The line stretched for blocks — manned by cops in reflective vests and corralled by orange cones — each vehicle carrying hungry customers hoping to sample a Double-Double with Animal Fries from In-N-Out’s newest Colorado location, which opened Monday.
Across the street, a steady stream of motorists encircled a Chick-fil-A, in a double-lane drive-thru to snag the Georgia-based restaurant’s fried chicken sandwiches and waffle potato fries.
“We like both,” said Joe Gonzales of Littleton, who with his wife waited 20 minutes this week to get cheeseburgers and fries from the In-N-Out drive-thru while the Chick-fil-A also did a brisk business.
Thus the stage is set in Denver’s south suburbs for a battle royale between two favorites of the fast-food fanatics, each of which regularly deploys a team of workers to take orders and process payment right from customers’ car windows.

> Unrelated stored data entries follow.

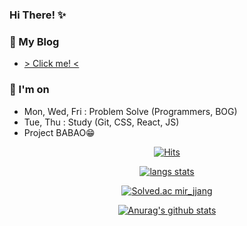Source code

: ### Hi There! ✨

<!--
**LeeMir/LeeMir** is a ✨ _special_ ✨ repository because its `README.md` (this file) appears on your GitHub profile.

Here are some ideas to get you started:

- 🔭 I’m currently working on ...

- 🌱 I’m currently learning ...

- 👯 I’m looking to collaborate on ...

- 🤔 I’m looking for help with ...

- 💬 Ask me about ...

- 📫 How to reach me: ...

- 😄 Pronouns: ...

- ⚡ Fun fact: ...

  -->


### 🌱 My Blog
* [ > Click me! <](https://leemir.github.io)

### 🔭 I'm on
* Mon, Wed, Fri : Problem Solve (Programmers, BOG)
* Tue, Thu : Study (Git, CSS, React, JS)
* Project BABAO😁

<div align="center">
  
[![Hits](https://hits.seeyoufarm.com/api/count/incr/badge.svg?url=https%3A%2F%2Fgithub.com%2FLeeMir&count_bg=%233BC4DD&title_bg=%23828282&icon=&icon_color=%23E7E7E7&title=HITS%21&edge_flat=false)](https://hits.seeyoufarm.com)

[![langs stats](https://github-readme-stats.vercel.app/api/top-langs/?username=LeeMir&langs_count=8&hide=ruby,html)](https://github-readme-stats.vercel.app/api/top-langs/?username=LeeMir&langs_count=8)

[![Solved.ac mir_jjang](http://mazassumnida.wtf/api/v2/generate_badge?boj=mir_jjang&cache=c)](https://solved.ac/mir_jjang)

[![Anurag's github stats](https://github-readme-stats.vercel.app/api?username=LeeMir&show_icons=true)](https://github.com/anuraghazra/github-readme-stats)



</div>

But it could also spell traffic management problems for this fast-growing city, and the age-old problem of businesses who fear their customers will be elbowed out by hordes of chicken and burger devotees.
“What a zoo,” a woman said to the manager of Kirkland’s, as she entered the home goods store across the street from the In-N-Out. “I feel sorry for you guys. All of that for a hamburger and fries.”
Dea King, Kirkland’s manager, said she can only hope that things calm down once the novelty of Colorado’s third In-N-Out location wears off.
“I’m hoping it brings business to my store eventually — but it isn’t right now,” she said, as someone stood outside her nearly empty business to warn In-N-Out customers not to park in her lot.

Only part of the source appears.